> [DATA EXTRACTS]:
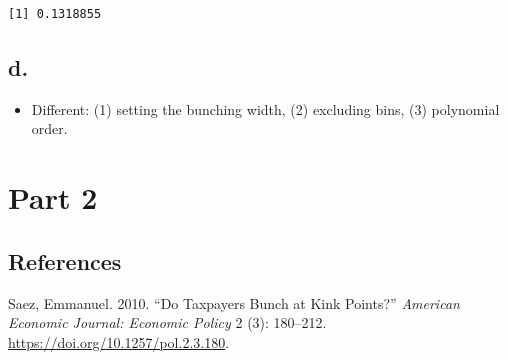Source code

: \documentclass[
  letterpaper,
  DIV=11,
  numbers=noendperiod]{scrartcl}
\newenvironment{Shaded}{\begin{snugshade}}{\end{snugshade}}
\newcommand{\CommentTok}[1]{\textcolor[rgb]{0.37,0.37,0.37}{#1}}
\newcommand{\NormalTok}[1]{\textcolor[rgb]{0.00,0.23,0.31}{#1}}
\newcommand{\SpecialCharTok}[1]{\textcolor[rgb]{0.37,0.37,0.37}{#1}}
\providecommand{\tightlist}{%
  \setlength{\itemsep}{0pt}\setlength{\parskip}{0pt}}\usepackage{longtable,booktabs,array}
\newlength{\cslhangindent}
\newenvironment{CSLReferences}[2] %
 {\begin{list}{}{%
  \setlength{\itemindent}{0pt}
  \setlength{\leftmargin}{0pt}
  \setlength{\parsep}{0pt}
  \ifodd #1
   \setlength{\leftmargin}{\cslhangindent}
   \setlength{\itemindent}{-1\cslhangindent}
  \fi
  \setlength{\itemsep}{#2\baselineskip}}}
 {\end{list}}
\begin{document}
\begin{Shaded}
\end{Shaded}

\begin{verbatim}
[1] 0.1318855
\end{verbatim}

\subsection{d.}\label{d.}

\begin{itemize}
\tightlist
\item
  Different: (1) setting the bunching width, (2) excluding bins, (3)
  polynomial order.
\end{itemize}

\section{Part 2}\label{part-2}

\subsection*{References}\label{references}

\label{refs}
\begin{CSLReferences}{1}{0}
Saez, Emmanuel. 2010. {``Do Taxpayers Bunch at Kink Points?''}
\emph{American Economic Journal: Economic Policy} 2 (3): 180--212.
\url{https://doi.org/10.1257/pol.2.3.180}.

\end{CSLReferences}
\end{document}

> [TO DO]: Return each line in the records that holds the string "itemindent".

> [ANSWER FOR THE TASK]:
  \setlength{\itemindent}{0pt}
   \setlength{\itemindent}{-1\cslhangindent}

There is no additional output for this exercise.